▶ **Problem description**:
Please reproduce, exactly as given, the lines running from the start of the data to the line containing "由于当时是12月，法院由于结", inclusive, and omit the pictures.

▶ **Data provided**:
'''

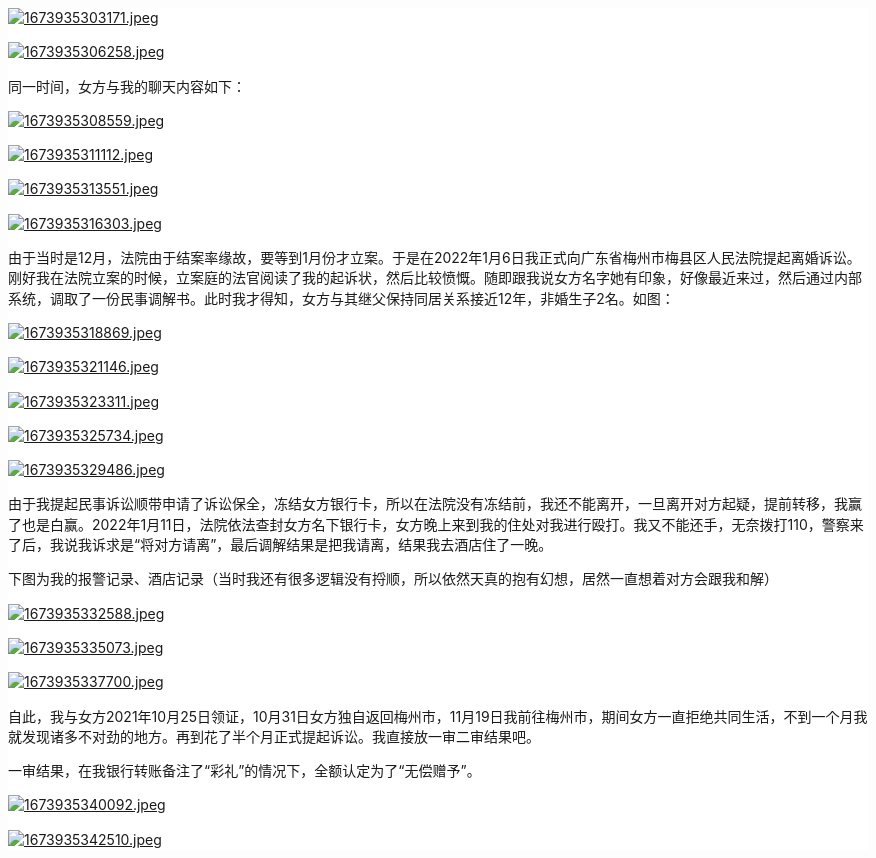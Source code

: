[![1673935303171.jpeg](https://raw.githubusercontent.com/bluntvoice/mypic/main/1673935303171.jpeg)](https://raw.githubusercontent.com/bluntvoice/mypic/main/1673935303171.jpeg)

[![1673935306258.jpeg](https://raw.githubusercontent.com/bluntvoice/mypic/main/1673935306258.jpeg)](https://raw.githubusercontent.com/bluntvoice/mypic/main/1673935306258.jpeg)

同一时间，女方与我的聊天内容如下：

[![1673935308559.jpeg](https://raw.githubusercontent.com/bluntvoice/mypic/main/1673935308559.jpeg)](https://raw.githubusercontent.com/bluntvoice/mypic/main/1673935308559.jpeg)

[![1673935311112.jpeg](https://raw.githubusercontent.com/bluntvoice/mypic/main/1673935311112.jpeg)](https://raw.githubusercontent.com/bluntvoice/mypic/main/1673935311112.jpeg)

[![1673935313551.jpeg](https://raw.githubusercontent.com/bluntvoice/mypic/main/1673935313551.jpeg)](https://raw.githubusercontent.com/bluntvoice/mypic/main/1673935313551.jpeg)

[![1673935316303.jpeg](https://raw.githubusercontent.com/bluntvoice/mypic/main/1673935316303.jpeg)](https://raw.githubusercontent.com/bluntvoice/mypic/main/1673935316303.jpeg)

由于当时是12月，法院由于结案率缘故，要等到1月份才立案。于是在2022年1月6日我正式向广东省梅州市梅县区人民法院提起离婚诉讼。刚好我在法院立案的时候，立案庭的法官阅读了我的起诉状，然后比较愤慨。随即跟我说女方名字她有印象，好像最近来过，然后通过内部系统，调取了一份民事调解书。此时我才得知，女方与其继父保持同居关系接近12年，非婚生子2名。如图：

[![1673935318869.jpeg](https://raw.githubusercontent.com/bluntvoice/mypic/main/1673935318869.jpeg)](https://raw.githubusercontent.com/bluntvoice/mypic/main/1673935318869.jpeg)

[![1673935321146.jpeg](https://raw.githubusercontent.com/bluntvoice/mypic/main/1673935321146.jpeg)](https://raw.githubusercontent.com/bluntvoice/mypic/main/1673935321146.jpeg)

[![1673935323311.jpeg](https://raw.githubusercontent.com/bluntvoice/mypic/main/1673935323311.jpeg)](https://raw.githubusercontent.com/bluntvoice/mypic/main/1673935323311.jpeg)

[![1673935325734.jpeg](https://raw.githubusercontent.com/bluntvoice/mypic/main/1673935325734.jpeg)](https://raw.githubusercontent.com/bluntvoice/mypic/main/1673935325734.jpeg)

[![1673935329486.jpeg](https://raw.githubusercontent.com/bluntvoice/mypic/main/1673935329486.jpeg)](https://raw.githubusercontent.com/bluntvoice/mypic/main/1673935329486.jpeg)

由于我提起民事诉讼顺带申请了诉讼保全，冻结女方银行卡，所以在法院没有冻结前，我还不能离开，一旦离开对方起疑，提前转移，我赢了也是白赢。2022年1月11日，法院依法查封女方名下银行卡，女方晚上来到我的住处对我进行殴打。我又不能还手，无奈拨打110，警察来了后，我说我诉求是“将对方请离”，最后调解结果是把我请离，结果我去酒店住了一晚。

下图为我的报警记录、酒店记录（当时我还有很多逻辑没有捋顺，所以依然天真的抱有幻想，居然一直想着对方会跟我和解）

[![1673935332588.jpeg](https://raw.githubusercontent.com/bluntvoice/mypic/main/1673935332588.jpeg)](https://raw.githubusercontent.com/bluntvoice/mypic/main/1673935332588.jpeg)

[![1673935335073.jpeg](https://raw.githubusercontent.com/bluntvoice/mypic/main/1673935335073.jpeg)](https://raw.githubusercontent.com/bluntvoice/mypic/main/1673935335073.jpeg)

[![1673935337700.jpeg](https://raw.githubusercontent.com/bluntvoice/mypic/main/1673935337700.jpeg)](https://raw.githubusercontent.com/bluntvoice/mypic/main/1673935337700.jpeg)

自此，我与女方2021年10月25日领证，10月31日女方独自返回梅州市，11月19日我前往梅州市，期间女方一直拒绝共同生活，不到一个月我就发现诸多不对劲的地方。再到花了半个月正式提起诉讼。我直接放一审二审结果吧。

一审结果，在我银行转账备注了“彩礼”的情况下，全额认定为了“无偿赠予”。

[![1673935340092.jpeg](https://raw.githubusercontent.com/bluntvoice/mypic/main/1673935340092.jpeg)](https://raw.githubusercontent.com/bluntvoice/mypic/main/1673935340092.jpeg)

[![1673935342510.jpeg](https://raw.githubusercontent.com/bluntvoice/mypic/main/1673935342510.jpeg)](https://raw.githubusercontent.com/bluntvoice/mypic/main/1673935342510.jpeg)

'''

▶ **Exercise answer**:
Source code

:[![1673935303171.jpeg](https://raw.githubusercontent.com/bluntvoice/mypic/main/1673935303171.jpeg)](https://raw.githubusercontent.com/bluntvoice/mypic/main/1673935303171.jpeg)

[![1673935306258.jpeg](https://raw.githubusercontent.com/bluntvoice/mypic/main/1673935306258.jpeg)](https://raw.githubusercontent.com/bluntvoice/mypic/main/1673935306258.jpeg)

同一时间，女方与我的聊天内容如下：

[![1673935308559.jpeg](https://raw.githubusercontent.com/bluntvoice/mypic/main/1673935308559.jpeg)](https://raw.githubusercontent.com/bluntvoice/mypic/main/1673935308559.jpeg)

[![1673935311112.jpeg](https://raw.githubusercontent.com/bluntvoice/mypic/main/1673935311112.jpeg)](https://raw.githubusercontent.com/bluntvoice/mypic/main/1673935311112.jpeg)

[![1673935313551.jpeg](https://raw.githubusercontent.com/bluntvoice/mypic/main/1673935313551.jpeg)](https://raw.githubusercontent.com/bluntvoice/mypic/main/1673935313551.jpeg)

[![1673935316303.jpeg](https://raw.githubusercontent.com/bluntvoice/mypic/main/1673935316303.jpeg)](https://raw.githubusercontent.com/bluntvoice/mypic/main/1673935316303.jpeg)

由于当时是12月，法院由于结案率缘故，要等到1月份才立案。于是在2022年1月6日我正式向广东省梅州市梅县区人民法院提起离婚诉讼。刚好我在法院立案的时候，立案庭的法官阅读了我的起诉状，然后比较愤慨。随即跟我说女方名字她有印象，好像最近来过，然后通过内部系统，调取了一份民事调解书。此时我才得知，女方与其继父保持同居关系接近12年，非婚生子2名。如图：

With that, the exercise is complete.